● **Task to carry out**
Give the number of lines in the material below that include "description", and write nothing else.

● **Records provided**
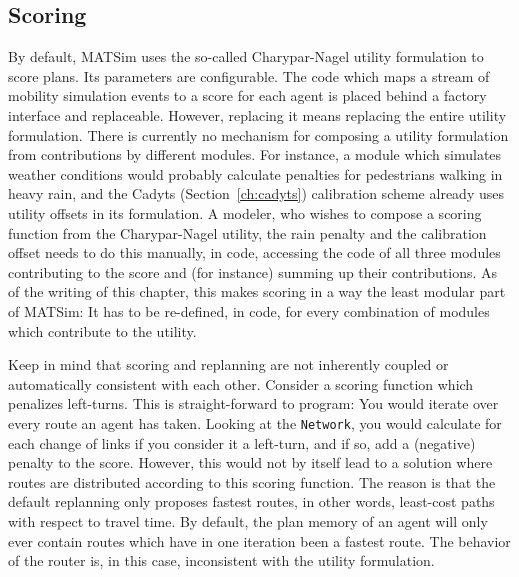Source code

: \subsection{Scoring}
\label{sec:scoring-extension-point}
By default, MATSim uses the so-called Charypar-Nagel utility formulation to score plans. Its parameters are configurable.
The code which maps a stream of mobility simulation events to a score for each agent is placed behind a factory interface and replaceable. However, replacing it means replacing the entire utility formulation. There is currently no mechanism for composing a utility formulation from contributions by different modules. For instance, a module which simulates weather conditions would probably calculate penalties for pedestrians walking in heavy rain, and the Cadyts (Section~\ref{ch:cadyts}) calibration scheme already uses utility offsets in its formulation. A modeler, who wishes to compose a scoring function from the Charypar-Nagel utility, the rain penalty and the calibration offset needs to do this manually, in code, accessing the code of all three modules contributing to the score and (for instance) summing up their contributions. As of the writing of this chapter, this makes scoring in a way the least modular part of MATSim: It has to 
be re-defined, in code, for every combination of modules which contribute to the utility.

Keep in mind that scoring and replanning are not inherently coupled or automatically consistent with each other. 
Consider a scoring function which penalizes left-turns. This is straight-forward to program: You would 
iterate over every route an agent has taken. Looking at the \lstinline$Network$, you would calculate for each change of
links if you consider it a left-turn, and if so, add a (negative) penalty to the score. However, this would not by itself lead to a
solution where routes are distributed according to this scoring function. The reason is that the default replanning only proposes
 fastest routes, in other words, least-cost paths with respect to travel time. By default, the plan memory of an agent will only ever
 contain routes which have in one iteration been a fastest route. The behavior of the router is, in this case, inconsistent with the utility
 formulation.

---

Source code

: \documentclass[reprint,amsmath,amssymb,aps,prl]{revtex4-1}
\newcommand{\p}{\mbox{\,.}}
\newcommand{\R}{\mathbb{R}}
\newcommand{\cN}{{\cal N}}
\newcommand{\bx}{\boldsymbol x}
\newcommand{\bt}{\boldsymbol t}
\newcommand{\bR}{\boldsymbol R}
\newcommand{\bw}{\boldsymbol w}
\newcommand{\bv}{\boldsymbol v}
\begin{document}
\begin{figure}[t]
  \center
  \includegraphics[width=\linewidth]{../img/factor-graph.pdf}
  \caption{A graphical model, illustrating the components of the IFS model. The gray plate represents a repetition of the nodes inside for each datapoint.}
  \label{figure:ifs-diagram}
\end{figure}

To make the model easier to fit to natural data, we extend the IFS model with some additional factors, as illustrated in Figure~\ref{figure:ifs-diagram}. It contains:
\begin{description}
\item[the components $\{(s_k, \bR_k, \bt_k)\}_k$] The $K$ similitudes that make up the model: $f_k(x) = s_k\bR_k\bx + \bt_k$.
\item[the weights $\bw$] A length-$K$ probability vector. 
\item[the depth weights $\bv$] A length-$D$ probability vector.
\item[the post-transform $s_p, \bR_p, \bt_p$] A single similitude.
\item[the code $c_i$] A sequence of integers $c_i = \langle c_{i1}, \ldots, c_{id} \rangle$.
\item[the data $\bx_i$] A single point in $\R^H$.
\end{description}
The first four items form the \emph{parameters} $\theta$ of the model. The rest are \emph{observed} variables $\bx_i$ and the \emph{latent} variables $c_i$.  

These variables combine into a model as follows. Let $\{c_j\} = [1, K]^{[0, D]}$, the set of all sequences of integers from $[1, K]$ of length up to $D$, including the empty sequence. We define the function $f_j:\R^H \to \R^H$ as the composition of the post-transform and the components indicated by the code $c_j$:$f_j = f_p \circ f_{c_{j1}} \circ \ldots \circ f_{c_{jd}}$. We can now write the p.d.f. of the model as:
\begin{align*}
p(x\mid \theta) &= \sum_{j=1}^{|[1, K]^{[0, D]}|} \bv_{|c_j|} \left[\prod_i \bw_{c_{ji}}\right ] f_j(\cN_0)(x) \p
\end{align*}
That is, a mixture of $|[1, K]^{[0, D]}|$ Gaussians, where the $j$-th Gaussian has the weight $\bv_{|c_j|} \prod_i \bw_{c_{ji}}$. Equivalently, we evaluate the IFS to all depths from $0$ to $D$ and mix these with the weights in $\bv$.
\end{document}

● **Solution for this problem**
2